Finally, the limited focus
on latency reduction and cacheing
entails lots of slack parallelism
to hide latency as well as lots
of memory bandwidth; both require
a higher cost for building the
machine.
Explain the
thread state and management
scheme used in Tera computer.
Ans:-
Thread State and Mangement:-
Figure shows that each thread
has the following states associated
with it:
One 64-bits stream status word
(SSW);
Thirty-two-64-bit general-purpose
registers (R0-R31).
Eight 64-bit target registers(T0-T7).
Context switching is so rapid
that the processor has no time
to swap the processor-resident
thread state.
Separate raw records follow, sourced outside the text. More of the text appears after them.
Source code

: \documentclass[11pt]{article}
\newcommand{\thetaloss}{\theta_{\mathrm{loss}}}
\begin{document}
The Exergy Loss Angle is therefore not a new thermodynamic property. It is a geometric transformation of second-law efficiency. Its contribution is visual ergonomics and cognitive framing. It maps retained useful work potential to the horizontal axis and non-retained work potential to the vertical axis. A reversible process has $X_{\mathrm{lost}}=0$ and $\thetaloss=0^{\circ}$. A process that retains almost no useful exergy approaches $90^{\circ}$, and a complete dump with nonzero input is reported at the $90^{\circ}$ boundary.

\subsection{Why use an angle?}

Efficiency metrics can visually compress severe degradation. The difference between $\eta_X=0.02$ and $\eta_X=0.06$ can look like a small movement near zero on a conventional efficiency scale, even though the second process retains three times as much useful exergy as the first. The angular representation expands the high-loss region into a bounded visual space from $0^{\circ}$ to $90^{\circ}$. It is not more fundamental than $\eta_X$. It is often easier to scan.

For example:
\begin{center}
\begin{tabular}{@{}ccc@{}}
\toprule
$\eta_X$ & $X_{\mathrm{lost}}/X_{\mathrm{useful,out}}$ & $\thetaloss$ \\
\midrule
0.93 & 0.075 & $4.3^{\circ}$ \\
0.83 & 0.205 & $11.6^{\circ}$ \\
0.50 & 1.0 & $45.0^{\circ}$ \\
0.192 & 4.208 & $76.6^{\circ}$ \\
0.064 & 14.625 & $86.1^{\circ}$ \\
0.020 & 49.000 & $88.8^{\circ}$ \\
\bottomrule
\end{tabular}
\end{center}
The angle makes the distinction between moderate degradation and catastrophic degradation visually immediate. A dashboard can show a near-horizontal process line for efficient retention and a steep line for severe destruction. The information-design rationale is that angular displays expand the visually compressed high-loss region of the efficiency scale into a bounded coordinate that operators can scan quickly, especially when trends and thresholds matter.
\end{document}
Instead, it has
128 of everything, i.e., 128
SSWs, 4096 general-purpose registers,
and 1024 target registers. It
is appropriate to compare these
registers in both quantity and
function to vector registersor
words of caches in other architectures.
In all three cases, the objective
is to improve locality and avoid
reloading data.
Program addresses are 32 bits
in length. Each thread’s
current program counter is located
in the lower half of its SSW.
The upper half describes various
modes (e.g., floating-point
rounding, lookhead disable),
the trap disable mask (e.g.,
data alignment, floating overflow),
and the four most recently generated
condition codes.
The target registers are used
as branch targets. The format
of the target registers is identical
to that of the SSW, through
most control transfer operations
use only the low 32 bits to
determine a new PC. Separating
the determination of the branch
target address from the decision
to branch allows the hardware
to prefetch instructions at
the branch targets, thus avoiding
delay when the branch decision
is made.
One target register(T0) points
to the trap handler which is
nominally an unprivileged program.
When a trap occurs, the effect
is as if a co routine call to
a T0 had been executed. This
makes trap handling extremely
lightweight and independent
of the operating system. Trap
handlers can be changed by the
user to achieve specific trap
capabilities and priorities
without loss of efficiency.